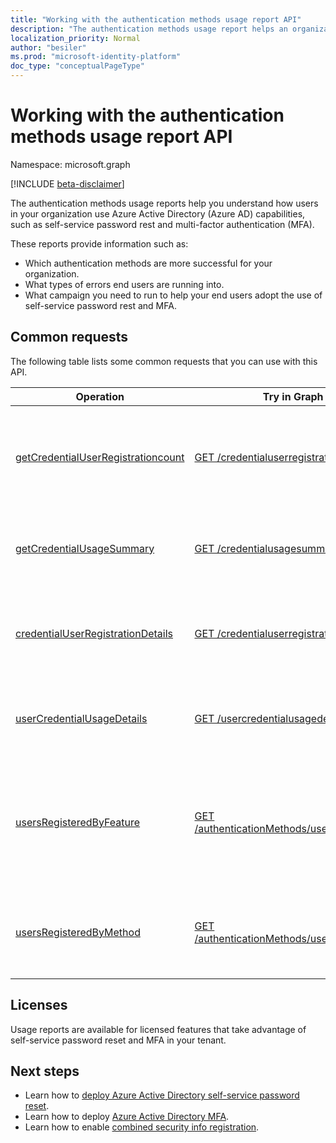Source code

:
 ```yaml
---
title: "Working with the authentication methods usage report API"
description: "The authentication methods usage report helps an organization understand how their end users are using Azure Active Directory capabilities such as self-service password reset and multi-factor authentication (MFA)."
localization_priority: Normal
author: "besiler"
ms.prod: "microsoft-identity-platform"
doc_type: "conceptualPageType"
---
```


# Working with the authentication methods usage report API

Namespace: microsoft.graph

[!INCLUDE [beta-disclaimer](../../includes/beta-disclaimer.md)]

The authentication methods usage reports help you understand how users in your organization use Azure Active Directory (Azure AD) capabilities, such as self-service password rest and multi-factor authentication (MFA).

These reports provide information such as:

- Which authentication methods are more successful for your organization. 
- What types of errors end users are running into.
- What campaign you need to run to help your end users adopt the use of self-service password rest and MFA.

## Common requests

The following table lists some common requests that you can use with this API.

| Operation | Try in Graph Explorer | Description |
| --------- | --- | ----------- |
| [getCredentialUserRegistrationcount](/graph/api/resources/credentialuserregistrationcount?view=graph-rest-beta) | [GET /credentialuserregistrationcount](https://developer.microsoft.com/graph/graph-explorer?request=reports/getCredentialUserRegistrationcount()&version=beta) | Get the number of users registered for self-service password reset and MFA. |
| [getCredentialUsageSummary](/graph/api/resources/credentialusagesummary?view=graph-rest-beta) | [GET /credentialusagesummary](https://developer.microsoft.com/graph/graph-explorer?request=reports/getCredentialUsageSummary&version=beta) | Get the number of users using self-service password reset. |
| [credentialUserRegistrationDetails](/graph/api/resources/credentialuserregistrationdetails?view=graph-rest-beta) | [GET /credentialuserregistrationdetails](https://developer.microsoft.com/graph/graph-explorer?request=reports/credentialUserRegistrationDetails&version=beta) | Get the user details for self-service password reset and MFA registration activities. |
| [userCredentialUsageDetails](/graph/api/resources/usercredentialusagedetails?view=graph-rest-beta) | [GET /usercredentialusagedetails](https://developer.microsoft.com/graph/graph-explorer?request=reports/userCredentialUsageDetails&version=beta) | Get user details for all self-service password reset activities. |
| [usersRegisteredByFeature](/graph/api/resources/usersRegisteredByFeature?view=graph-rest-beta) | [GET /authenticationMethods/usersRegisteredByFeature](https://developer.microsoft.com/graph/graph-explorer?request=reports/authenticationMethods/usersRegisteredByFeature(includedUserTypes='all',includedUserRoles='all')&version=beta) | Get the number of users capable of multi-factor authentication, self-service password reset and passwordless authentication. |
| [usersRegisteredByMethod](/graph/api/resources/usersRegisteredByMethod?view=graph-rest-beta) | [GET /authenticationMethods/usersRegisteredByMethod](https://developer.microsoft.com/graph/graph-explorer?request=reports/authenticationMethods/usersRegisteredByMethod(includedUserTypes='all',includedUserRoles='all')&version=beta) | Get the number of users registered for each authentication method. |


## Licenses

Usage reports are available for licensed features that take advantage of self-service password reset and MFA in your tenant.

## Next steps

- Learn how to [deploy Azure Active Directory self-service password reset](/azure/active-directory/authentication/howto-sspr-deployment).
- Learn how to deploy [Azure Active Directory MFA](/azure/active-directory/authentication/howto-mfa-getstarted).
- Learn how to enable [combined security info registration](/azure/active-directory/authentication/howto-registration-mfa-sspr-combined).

• • • • •

» **ASSIGNMENT**
Above are some lines. Repeat exactly, and only, those from the line that has "Namespace: microsoft.graph" through the line that has "reset activities. |".

» **ANSWER BELOW**
Namespace: microsoft.graph

[!INCLUDE [beta-disclaimer](../../includes/beta-disclaimer.md)]

The authentication methods usage reports help you understand how users in your organization use Azure Active Directory (Azure AD) capabilities, such as self-service password rest and multi-factor authentication (MFA).

These reports provide information such as:

- Which authentication methods are more successful for your organization. 
- What types of errors end users are running into.
- What campaign you need to run to help your end users adopt the use of self-service password rest and MFA.

## Common requests

The following table lists some common requests that you can use with this API.

| Operation | Try in Graph Explorer | Description |
| --------- | --- | ----------- |
| [getCredentialUserRegistrationcount](/graph/api/resources/credentialuserregistrationcount?view=graph-rest-beta) | [GET /credentialuserregistrationcount](https://developer.microsoft.com/graph/graph-explorer?request=reports/getCredentialUserRegistrationcount()&version=beta) | Get the number of users registered for self-service password reset and MFA. |
| [getCredentialUsageSummary](/graph/api/resources/credentialusagesummary?view=graph-rest-beta) | [GET /credentialusagesummary](https://developer.microsoft.com/graph/graph-explorer?request=reports/getCredentialUsageSummary&version=beta) | Get the number of users using self-service password reset. |
| [credentialUserRegistrationDetails](/graph/api/resources/credentialuserregistrationdetails?view=graph-rest-beta) | [GET /credentialuserregistrationdetails](https://developer.microsoft.com/graph/graph-explorer?request=reports/credentialUserRegistrationDetails&version=beta) | Get the user details for self-service password reset and MFA registration activities. |
| [userCredentialUsageDetails](/graph/api/resources/usercredentialusagedetails?view=graph-rest-beta) | [GET /usercredentialusagedetails](https://developer.microsoft.com/graph/graph-explorer?request=reports/userCredentialUsageDetails&version=beta) | Get user details for all self-service password reset activities. |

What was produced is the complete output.